*YOUR ASSIGNMENT*
Write the entries out exactly, with the final line being the one containing "- **[NOVO]** Loading".
##### DATA
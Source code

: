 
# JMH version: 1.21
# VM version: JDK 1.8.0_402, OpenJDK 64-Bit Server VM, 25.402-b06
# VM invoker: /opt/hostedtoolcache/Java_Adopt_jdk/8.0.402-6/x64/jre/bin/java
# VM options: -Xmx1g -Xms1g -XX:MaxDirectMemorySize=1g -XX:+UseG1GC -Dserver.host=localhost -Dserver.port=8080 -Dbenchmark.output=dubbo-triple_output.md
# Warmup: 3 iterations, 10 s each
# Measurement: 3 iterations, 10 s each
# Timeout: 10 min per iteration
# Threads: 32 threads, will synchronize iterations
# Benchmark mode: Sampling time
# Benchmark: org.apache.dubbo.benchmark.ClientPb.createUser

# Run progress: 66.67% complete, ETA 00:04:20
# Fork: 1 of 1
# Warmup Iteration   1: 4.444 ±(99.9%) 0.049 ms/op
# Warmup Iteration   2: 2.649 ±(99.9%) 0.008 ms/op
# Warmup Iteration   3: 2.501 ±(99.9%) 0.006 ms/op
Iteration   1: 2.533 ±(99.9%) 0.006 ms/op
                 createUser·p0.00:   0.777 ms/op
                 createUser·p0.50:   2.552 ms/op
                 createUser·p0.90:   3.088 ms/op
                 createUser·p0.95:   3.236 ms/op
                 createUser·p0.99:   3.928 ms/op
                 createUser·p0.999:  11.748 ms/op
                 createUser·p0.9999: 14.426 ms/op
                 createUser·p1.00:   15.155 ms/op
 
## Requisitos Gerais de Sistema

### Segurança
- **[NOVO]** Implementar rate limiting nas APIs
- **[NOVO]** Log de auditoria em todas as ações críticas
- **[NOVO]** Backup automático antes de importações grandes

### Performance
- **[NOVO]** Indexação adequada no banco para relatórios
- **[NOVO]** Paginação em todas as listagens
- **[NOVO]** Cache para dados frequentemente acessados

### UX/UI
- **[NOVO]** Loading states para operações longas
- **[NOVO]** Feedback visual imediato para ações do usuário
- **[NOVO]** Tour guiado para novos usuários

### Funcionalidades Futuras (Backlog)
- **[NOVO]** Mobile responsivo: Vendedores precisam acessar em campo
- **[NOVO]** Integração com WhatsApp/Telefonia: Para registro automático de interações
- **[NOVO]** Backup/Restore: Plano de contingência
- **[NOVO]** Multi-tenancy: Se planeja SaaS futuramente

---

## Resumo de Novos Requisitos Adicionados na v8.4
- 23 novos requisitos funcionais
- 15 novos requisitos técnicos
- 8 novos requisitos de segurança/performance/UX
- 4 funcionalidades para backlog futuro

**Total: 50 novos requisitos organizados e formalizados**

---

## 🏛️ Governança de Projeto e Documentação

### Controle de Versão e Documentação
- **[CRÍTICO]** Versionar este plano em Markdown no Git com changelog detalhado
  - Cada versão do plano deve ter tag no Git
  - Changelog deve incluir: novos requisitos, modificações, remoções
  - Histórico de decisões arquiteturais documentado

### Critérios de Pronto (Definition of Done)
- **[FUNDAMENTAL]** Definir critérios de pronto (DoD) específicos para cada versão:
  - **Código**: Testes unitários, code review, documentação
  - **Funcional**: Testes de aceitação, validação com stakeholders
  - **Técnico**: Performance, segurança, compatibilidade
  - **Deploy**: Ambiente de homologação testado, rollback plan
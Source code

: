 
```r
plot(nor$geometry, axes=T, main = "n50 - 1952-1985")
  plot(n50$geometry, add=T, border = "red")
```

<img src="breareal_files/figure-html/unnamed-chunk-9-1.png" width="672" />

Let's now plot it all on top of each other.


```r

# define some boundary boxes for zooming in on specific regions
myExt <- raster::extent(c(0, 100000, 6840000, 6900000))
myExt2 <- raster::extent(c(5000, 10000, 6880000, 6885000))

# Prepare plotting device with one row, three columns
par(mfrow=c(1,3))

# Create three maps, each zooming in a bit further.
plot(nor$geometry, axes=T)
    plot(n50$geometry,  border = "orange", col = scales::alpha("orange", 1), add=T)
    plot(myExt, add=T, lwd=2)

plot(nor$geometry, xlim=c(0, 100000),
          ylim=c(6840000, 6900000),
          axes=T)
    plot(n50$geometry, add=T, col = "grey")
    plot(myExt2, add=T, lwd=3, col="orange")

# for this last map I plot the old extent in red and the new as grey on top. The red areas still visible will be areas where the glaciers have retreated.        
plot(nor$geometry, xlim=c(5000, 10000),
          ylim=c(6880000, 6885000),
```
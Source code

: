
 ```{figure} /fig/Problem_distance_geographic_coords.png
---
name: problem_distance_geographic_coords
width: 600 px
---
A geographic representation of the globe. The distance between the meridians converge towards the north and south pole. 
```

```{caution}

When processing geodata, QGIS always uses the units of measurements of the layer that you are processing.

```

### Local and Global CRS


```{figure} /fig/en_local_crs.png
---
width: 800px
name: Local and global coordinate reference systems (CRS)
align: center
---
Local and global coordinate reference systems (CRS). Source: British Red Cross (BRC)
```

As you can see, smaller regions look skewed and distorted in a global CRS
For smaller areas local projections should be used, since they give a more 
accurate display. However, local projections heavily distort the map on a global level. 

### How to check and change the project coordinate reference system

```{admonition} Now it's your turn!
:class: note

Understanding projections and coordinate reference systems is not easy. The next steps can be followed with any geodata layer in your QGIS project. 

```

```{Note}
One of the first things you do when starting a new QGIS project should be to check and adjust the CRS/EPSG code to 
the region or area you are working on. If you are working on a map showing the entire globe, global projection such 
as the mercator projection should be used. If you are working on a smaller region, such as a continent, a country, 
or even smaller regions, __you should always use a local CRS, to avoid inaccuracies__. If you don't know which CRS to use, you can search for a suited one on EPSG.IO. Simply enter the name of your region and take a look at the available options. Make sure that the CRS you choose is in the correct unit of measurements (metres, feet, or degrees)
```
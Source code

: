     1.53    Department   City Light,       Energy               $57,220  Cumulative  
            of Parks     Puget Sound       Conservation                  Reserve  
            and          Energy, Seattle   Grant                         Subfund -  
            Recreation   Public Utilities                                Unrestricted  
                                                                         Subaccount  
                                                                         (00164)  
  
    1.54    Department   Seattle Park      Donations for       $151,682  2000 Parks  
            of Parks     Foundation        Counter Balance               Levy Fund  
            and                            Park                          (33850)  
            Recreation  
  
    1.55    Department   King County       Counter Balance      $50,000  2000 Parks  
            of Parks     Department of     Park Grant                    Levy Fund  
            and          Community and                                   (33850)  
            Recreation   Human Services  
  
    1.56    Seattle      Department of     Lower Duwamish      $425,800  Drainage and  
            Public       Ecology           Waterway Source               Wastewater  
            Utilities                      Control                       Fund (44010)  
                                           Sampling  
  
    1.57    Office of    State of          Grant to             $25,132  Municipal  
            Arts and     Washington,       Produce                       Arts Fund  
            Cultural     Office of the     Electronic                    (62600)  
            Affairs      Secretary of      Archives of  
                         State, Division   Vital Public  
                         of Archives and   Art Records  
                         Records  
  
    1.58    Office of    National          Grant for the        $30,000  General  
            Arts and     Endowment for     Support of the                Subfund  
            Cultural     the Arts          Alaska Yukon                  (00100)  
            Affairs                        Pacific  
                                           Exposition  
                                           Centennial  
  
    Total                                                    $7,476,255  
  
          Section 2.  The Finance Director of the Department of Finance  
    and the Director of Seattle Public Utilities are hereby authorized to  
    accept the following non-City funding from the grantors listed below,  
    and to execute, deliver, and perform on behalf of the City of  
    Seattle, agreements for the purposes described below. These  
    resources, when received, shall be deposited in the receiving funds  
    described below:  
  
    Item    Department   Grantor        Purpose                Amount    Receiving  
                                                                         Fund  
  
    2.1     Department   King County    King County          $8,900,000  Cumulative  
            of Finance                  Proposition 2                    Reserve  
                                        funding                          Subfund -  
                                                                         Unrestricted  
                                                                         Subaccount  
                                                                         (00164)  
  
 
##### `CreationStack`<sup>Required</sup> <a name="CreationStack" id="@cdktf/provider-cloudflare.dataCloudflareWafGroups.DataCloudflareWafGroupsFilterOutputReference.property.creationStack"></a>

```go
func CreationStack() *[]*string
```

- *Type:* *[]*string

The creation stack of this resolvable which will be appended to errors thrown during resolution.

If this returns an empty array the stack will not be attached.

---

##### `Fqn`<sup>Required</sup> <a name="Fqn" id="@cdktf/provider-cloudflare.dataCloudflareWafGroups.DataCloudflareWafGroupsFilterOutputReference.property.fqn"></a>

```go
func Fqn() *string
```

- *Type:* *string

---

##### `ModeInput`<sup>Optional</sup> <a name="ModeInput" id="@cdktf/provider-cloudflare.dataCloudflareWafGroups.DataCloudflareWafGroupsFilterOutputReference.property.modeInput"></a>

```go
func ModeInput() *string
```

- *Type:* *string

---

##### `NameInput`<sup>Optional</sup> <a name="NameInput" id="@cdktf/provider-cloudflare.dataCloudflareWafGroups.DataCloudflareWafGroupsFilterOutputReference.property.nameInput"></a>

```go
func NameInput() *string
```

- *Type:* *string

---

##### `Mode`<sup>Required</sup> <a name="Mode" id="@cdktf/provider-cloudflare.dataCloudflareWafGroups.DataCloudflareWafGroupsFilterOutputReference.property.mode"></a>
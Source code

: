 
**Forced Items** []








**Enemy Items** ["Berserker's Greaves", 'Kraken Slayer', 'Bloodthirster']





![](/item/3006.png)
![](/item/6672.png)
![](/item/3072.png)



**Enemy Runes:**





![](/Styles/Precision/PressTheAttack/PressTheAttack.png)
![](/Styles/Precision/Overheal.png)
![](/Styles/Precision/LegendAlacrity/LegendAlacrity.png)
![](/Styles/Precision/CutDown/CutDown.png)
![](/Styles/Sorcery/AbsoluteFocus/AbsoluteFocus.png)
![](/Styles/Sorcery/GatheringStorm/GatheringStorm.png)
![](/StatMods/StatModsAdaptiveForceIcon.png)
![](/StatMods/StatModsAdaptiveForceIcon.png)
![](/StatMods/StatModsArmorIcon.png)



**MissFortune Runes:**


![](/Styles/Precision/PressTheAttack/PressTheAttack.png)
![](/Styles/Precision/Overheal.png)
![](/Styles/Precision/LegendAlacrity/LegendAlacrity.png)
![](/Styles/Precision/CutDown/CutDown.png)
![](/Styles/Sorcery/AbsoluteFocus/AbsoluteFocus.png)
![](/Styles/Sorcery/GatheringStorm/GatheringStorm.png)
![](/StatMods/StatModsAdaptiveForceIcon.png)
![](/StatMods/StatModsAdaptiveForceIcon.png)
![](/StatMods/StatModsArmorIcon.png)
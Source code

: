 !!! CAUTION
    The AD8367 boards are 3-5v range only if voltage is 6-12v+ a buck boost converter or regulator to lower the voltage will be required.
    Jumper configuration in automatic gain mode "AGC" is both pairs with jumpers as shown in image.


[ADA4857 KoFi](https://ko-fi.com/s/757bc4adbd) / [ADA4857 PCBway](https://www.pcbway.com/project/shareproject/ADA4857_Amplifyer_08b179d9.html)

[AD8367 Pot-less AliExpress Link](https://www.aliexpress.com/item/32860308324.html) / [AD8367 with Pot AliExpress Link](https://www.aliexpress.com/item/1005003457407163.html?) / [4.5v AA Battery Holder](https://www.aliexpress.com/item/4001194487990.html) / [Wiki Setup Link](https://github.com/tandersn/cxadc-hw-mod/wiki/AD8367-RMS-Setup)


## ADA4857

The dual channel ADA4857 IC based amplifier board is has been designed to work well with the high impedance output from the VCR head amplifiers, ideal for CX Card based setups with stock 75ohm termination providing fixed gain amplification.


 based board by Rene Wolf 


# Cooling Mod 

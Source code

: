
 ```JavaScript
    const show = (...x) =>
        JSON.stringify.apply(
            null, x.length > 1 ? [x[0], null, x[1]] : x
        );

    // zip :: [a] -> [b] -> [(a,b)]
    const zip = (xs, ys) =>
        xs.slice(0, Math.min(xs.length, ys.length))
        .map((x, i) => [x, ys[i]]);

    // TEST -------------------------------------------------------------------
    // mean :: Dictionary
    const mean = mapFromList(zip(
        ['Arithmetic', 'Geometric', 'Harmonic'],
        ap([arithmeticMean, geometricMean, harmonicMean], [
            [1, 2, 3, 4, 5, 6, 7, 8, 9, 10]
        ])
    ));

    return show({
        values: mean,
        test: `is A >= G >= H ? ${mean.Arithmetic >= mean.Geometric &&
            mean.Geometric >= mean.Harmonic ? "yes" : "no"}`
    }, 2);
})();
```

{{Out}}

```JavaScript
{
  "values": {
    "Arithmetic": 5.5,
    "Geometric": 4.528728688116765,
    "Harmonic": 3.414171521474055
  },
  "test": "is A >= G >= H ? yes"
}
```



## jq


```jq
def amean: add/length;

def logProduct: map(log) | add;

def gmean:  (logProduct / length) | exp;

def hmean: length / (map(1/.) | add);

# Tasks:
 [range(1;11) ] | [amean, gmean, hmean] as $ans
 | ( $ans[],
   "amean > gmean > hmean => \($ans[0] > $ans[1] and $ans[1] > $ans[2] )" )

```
##########
*TASK RESULT*
Source code

: 
# JMH version: 1.21
# VM version: JDK 1.8.0_402, OpenJDK 64-Bit Server VM, 25.402-b06
# VM invoker: /opt/hostedtoolcache/Java_Adopt_jdk/8.0.402-6/x64/jre/bin/java
# VM options: -Xmx1g -Xms1g -XX:MaxDirectMemorySize=1g -XX:+UseG1GC -Dserver.host=localhost -Dserver.port=8080 -Dbenchmark.output=dubbo-triple_output.md
# Warmup: 3 iterations, 10 s each
# Measurement: 3 iterations, 10 s each
# Timeout: 10 min per iteration
# Threads: 32 threads, will synchronize iterations
# Benchmark mode: Sampling time
# Benchmark: org.apache.dubbo.benchmark.ClientPb.createUser

# Run progress: 66.67% complete, ETA 00:04:20
# Fork: 1 of 1
# Warmup Iteration   1: 4.444 ±(99.9%) 0.049 ms/op
# Warmup Iteration   2: 2.649 ±(99.9%) 0.008 ms/op
# Warmup Iteration   3: 2.501 ±(99.9%) 0.006 ms/op
Iteration   1: 2.533 ±(99.9%) 0.006 ms/op
                 createUser·p0.00:   0.777 ms/op
                 createUser·p0.50:   2.552 ms/op
                 createUser·p0.90:   3.088 ms/op
                 createUser·p0.95:   3.236 ms/op
                 createUser·p0.99:   3.928 ms/op
                 createUser·p0.999:  11.748 ms/op
                 createUser·p0.9999: 14.426 ms/op
                 createUser·p1.00:   15.155 ms/op
 
## Requisitos Gerais de Sistema

### Segurança
- **[NOVO]** Implementar rate limiting nas APIs
- **[NOVO]** Log de auditoria em todas as ações críticas
- **[NOVO]** Backup automático antes de importações grandes

### Performance
- **[NOVO]** Indexação adequada no banco para relatórios
- **[NOVO]** Paginação em todas as listagens
- **[NOVO]** Cache para dados frequentemente acessados

### UX/UI
- **[NOVO]** Loading states para operações longas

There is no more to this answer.